Assignment:
From the first line of the entries below to the line with "to our notes.", give each line again exactly.

Data shown:
--- START ---

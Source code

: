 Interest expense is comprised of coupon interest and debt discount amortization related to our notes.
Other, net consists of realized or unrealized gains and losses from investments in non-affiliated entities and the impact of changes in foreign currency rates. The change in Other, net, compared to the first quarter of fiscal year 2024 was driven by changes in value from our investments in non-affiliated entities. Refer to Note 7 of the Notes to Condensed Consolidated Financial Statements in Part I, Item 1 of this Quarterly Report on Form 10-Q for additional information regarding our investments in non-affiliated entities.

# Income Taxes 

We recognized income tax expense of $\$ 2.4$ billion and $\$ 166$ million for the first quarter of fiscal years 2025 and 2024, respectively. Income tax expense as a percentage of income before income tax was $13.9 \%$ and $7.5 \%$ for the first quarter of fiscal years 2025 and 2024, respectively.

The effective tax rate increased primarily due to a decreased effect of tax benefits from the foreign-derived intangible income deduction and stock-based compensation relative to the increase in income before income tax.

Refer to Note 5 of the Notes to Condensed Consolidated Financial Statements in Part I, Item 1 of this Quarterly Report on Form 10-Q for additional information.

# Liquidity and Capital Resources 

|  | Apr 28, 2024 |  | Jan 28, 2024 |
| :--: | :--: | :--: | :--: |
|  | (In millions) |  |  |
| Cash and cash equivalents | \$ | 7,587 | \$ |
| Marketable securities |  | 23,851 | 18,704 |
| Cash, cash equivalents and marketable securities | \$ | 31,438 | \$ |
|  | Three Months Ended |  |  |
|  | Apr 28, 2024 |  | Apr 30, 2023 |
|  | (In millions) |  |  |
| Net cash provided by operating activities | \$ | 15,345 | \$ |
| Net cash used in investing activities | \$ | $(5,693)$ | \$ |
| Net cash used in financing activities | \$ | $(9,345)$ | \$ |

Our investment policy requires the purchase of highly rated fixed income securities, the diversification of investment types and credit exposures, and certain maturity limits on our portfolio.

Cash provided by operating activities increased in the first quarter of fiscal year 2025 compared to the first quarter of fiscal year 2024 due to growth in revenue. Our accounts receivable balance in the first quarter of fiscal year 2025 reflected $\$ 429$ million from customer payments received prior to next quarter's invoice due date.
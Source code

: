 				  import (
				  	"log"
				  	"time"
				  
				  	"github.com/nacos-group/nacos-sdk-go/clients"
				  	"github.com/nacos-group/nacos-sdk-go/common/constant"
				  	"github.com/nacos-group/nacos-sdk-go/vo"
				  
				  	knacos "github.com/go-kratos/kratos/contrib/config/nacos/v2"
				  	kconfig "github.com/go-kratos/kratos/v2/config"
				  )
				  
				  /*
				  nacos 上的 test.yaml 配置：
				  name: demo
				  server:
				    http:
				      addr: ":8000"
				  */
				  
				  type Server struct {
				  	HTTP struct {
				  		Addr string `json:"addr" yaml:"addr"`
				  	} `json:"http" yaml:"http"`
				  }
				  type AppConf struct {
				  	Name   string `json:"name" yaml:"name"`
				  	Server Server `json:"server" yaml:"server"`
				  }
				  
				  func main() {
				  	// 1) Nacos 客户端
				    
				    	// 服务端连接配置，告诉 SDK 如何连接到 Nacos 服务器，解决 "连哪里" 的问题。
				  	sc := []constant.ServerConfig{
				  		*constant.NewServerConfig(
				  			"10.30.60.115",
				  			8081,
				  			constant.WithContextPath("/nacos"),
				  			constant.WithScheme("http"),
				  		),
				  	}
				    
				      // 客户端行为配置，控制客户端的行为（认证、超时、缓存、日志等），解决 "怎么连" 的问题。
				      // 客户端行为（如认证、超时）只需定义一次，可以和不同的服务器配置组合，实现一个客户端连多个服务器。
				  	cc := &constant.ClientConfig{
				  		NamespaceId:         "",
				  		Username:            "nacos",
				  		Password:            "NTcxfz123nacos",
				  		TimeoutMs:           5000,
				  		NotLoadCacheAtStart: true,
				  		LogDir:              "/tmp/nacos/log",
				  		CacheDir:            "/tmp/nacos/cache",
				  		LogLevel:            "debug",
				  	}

--- END ---

Written solution:
Source code

: Interest expense is comprised of coupon interest and debt discount amortization related to our notes.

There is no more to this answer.